All records below are to be repeated exactly, with the pictures left out.

Dataset entries:
━━━━━━━━━━━━━━━━━━━━

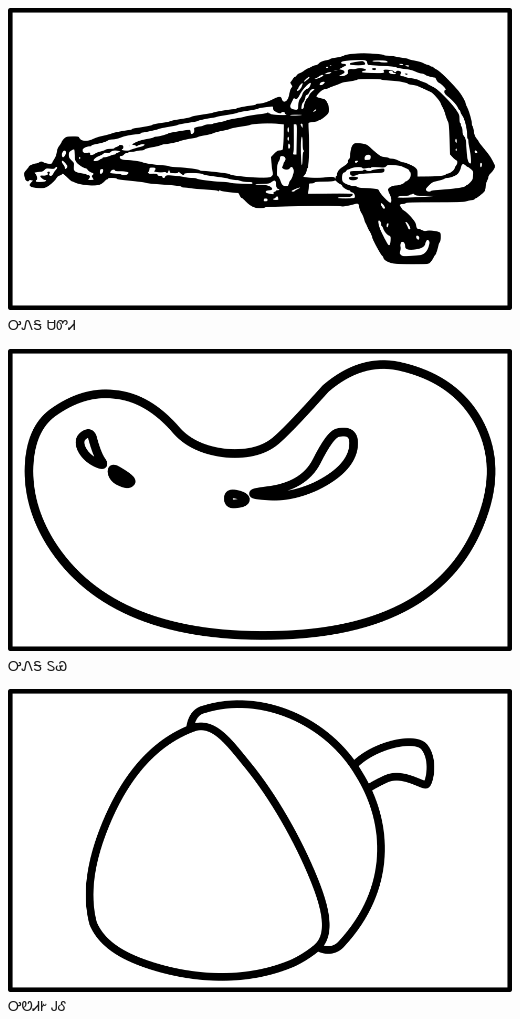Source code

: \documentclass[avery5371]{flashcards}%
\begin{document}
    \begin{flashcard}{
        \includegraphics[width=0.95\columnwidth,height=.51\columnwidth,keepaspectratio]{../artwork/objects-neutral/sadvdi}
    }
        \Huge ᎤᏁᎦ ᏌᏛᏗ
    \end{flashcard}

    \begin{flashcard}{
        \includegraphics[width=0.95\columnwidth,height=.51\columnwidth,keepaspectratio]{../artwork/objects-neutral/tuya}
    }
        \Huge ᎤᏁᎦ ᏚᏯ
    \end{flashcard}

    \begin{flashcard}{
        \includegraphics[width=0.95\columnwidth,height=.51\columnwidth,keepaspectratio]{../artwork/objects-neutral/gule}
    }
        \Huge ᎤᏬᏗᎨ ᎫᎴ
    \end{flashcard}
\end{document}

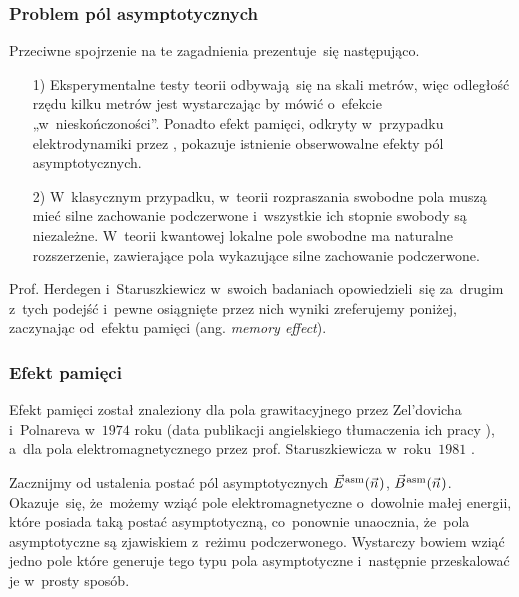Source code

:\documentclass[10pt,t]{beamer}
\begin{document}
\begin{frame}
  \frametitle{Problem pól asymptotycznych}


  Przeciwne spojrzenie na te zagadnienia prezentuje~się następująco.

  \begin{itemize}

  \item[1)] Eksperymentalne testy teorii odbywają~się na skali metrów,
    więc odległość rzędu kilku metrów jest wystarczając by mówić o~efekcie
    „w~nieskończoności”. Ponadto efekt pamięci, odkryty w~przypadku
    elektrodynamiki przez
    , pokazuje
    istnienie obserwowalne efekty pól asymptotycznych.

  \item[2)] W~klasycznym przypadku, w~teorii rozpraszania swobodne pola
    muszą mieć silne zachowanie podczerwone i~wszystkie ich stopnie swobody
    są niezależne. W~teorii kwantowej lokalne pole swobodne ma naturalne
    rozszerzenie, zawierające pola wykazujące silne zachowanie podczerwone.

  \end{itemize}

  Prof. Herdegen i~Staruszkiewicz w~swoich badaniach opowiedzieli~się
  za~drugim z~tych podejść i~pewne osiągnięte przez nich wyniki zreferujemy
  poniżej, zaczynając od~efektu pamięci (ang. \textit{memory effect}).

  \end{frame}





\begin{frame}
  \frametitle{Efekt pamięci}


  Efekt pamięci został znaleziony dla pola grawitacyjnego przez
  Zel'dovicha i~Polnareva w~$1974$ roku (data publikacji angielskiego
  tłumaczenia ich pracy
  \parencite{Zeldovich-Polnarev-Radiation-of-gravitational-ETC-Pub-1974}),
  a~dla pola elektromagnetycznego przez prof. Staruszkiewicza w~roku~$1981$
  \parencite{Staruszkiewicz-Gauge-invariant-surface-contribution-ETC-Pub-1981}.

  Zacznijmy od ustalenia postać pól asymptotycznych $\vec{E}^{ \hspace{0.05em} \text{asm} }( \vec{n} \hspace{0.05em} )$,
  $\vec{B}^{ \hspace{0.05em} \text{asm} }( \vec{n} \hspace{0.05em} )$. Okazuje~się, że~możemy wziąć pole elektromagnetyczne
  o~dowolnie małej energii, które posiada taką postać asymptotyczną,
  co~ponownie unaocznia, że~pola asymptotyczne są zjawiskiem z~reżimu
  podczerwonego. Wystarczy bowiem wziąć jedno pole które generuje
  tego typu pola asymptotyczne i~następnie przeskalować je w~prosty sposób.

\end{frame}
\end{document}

━━━━━━━━━━━━━━━━━━━━

» RESPONSE
Source code

: \documentclass[avery5371]{flashcards}%
\begin{document}
    \begin{flashcard}{
        \includegraphics[width=0.95\columnwidth,height=.51\columnwidth,keepaspectratio]{../artwork/objects-neutral/sadvdi}
    }
        \Huge ᎤᏁᎦ ᏌᏛᏗ
    \end{flashcard}

    \begin{flashcard}{
        \includegraphics[width=0.95\columnwidth,height=.51\columnwidth,keepaspectratio]{../artwork/objects-neutral/tuya}
    }
        \Huge ᎤᏁᎦ ᏚᏯ
    \end{flashcard}

    \begin{flashcard}{
        \includegraphics[width=0.95\columnwidth,height=.51\columnwidth,keepaspectratio]{../artwork/objects-neutral/gule}
    }
        \Huge ᎤᏬᏗᎨ ᎫᎴ
    \end{flashcard}
\end{document}

Source code

:\documentclass[10pt,t]{beamer}
\begin{document}
\begin{frame}
  \frametitle{Problem pól asymptotycznych}


  Przeciwne spojrzenie na te zagadnienia prezentuje~się następująco.

  \begin{itemize}

  \item[1)] Eksperymentalne testy teorii odbywają~się na skali metrów,
    więc odległość rzędu kilku metrów jest wystarczając by mówić o~efekcie
    „w~nieskończoności”. Ponadto efekt pamięci, odkryty w~przypadku
    elektrodynamiki przez
    , pokazuje
    istnienie obserwowalne efekty pól asymptotycznych.

  \item[2)] W~klasycznym przypadku, w~teorii rozpraszania swobodne pola
    muszą mieć silne zachowanie podczerwone i~wszystkie ich stopnie swobody
    są niezależne. W~teorii kwantowej lokalne pole swobodne ma naturalne
    rozszerzenie, zawierające pola wykazujące silne zachowanie podczerwone.

  \end{itemize}

  Prof. Herdegen i~Staruszkiewicz w~swoich badaniach opowiedzieli~się
  za~drugim z~tych podejść i~pewne osiągnięte przez nich wyniki zreferujemy
  poniżej, zaczynając od~efektu pamięci (ang. \textit{memory effect}).

  \end{frame}





\begin{frame}
  \frametitle{Efekt pamięci}


  Efekt pamięci został znaleziony dla pola grawitacyjnego przez
  Zel'dovicha i~Polnareva w~$1974$ roku (data publikacji angielskiego
  tłumaczenia ich pracy
  \parencite{Zeldovich-Polnarev-Radiation-of-gravitational-ETC-Pub-1974}),
  a~dla pola elektromagnetycznego przez prof. Staruszkiewicza w~roku~$1981$
  \parencite{Staruszkiewicz-Gauge-invariant-surface-contribution-ETC-Pub-1981}.

  Zacznijmy od ustalenia postać pól asymptotycznych $\vec{E}^{ \hspace{0.05em} \text{asm} }( \vec{n} \hspace{0.05em} )$,
  $\vec{B}^{ \hspace{0.05em} \text{asm} }( \vec{n} \hspace{0.05em} )$. Okazuje~się, że~możemy wziąć pole elektromagnetyczne
  o~dowolnie małej energii, które posiada taką postać asymptotyczną,
  co~ponownie unaocznia, że~pola asymptotyczne są zjawiskiem z~reżimu
  podczerwonego. Wystarczy bowiem wziąć jedno pole które generuje
  tego typu pola asymptotyczne i~następnie przeskalować je w~prosty sposób.

\end{frame}
\end{document}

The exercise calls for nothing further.